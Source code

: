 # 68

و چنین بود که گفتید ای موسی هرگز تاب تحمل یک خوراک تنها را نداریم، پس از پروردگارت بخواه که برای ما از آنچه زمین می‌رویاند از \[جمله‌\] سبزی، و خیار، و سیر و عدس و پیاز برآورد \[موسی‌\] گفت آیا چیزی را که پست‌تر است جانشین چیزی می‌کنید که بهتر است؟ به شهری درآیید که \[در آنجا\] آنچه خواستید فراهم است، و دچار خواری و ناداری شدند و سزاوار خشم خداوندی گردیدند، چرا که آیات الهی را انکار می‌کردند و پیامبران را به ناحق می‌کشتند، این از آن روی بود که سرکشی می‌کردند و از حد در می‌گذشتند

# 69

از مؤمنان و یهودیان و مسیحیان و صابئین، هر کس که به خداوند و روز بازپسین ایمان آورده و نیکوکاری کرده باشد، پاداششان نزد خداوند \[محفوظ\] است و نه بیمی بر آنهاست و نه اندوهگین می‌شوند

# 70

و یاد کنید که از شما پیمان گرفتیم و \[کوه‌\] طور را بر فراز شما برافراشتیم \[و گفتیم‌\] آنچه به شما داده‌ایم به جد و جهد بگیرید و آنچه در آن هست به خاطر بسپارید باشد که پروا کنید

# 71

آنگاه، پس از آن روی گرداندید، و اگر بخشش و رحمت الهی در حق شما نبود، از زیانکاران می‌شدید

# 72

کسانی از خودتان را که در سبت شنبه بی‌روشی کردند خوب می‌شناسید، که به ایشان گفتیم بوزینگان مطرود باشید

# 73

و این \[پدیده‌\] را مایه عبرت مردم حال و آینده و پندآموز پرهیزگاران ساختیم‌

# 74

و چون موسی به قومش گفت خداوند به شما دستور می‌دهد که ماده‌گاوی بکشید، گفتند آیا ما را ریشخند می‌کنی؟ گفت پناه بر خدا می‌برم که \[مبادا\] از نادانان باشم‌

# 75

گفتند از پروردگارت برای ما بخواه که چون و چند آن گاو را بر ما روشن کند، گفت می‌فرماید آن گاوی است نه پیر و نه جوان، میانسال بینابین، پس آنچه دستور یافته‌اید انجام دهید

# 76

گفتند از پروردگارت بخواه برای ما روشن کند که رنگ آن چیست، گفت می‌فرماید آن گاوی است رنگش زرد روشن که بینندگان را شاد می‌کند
______________________________
▶ [What you will do] Every record is to be retyped exactly as given.

▶ [Answer space]
Source code

: # 68

و چنین بود که گفتید ای موسی هرگز تاب تحمل یک خوراک تنها را نداریم، پس از پروردگارت بخواه که برای ما از آنچه زمین می‌رویاند از \[جمله‌\] سبزی، و خیار، و سیر و عدس و پیاز برآورد \[موسی‌\] گفت آیا چیزی را که پست‌تر است جانشین چیزی می‌کنید که بهتر است؟ به شهری درآیید که \[در آنجا\] آنچه خواستید فراهم است، و دچار خواری و ناداری شدند و سزاوار خشم خداوندی گردیدند، چرا که آیات الهی را انکار می‌کردند و پیامبران را به ناحق می‌کشتند، این از آن روی بود که سرکشی می‌کردند و از حد در می‌گذشتند

# 69

از مؤمنان و یهودیان و مسیحیان و صابئین، هر کس که به خداوند و روز بازپسین ایمان آورده و نیکوکاری کرده باشد، پاداششان نزد خداوند \[محفوظ\] است و نه بیمی بر آنهاست و نه اندوهگین می‌شوند

# 70

و یاد کنید که از شما پیمان گرفتیم و \[کوه‌\] طور را بر فراز شما برافراشتیم \[و گفتیم‌\] آنچه به شما داده‌ایم به جد و جهد بگیرید و آنچه در آن هست به خاطر بسپارید باشد که پروا کنید

# 71

آنگاه، پس از آن روی گرداندید، و اگر بخشش و رحمت الهی در حق شما نبود، از زیانکاران می‌شدید

# 72

کسانی از خودتان را که در سبت شنبه بی‌روشی کردند خوب می‌شناسید، که به ایشان گفتیم بوزینگان مطرود باشید

# 73

و این \[پدیده‌\] را مایه عبرت مردم حال و آینده و پندآموز پرهیزگاران ساختیم‌

# 74

و چون موسی به قومش گفت خداوند به شما دستور می‌دهد که ماده‌گاوی بکشید، گفتند آیا ما را ریشخند می‌کنی؟ گفت پناه بر خدا می‌برم که \[مبادا\] از نادانان باشم‌

# 75

گفتند از پروردگارت برای ما بخواه که چون و چند آن گاو را بر ما روشن کند، گفت می‌فرماید آن گاوی است نه پیر و نه جوان، میانسال بینابین، پس آنچه دستور یافته‌اید انجام دهید

# 76

گفتند از پروردگارت بخواه برای ما روشن کند که رنگ آن چیست، گفت می‌فرماید آن گاوی است رنگش زرد روشن که بینندگان را شاد می‌کند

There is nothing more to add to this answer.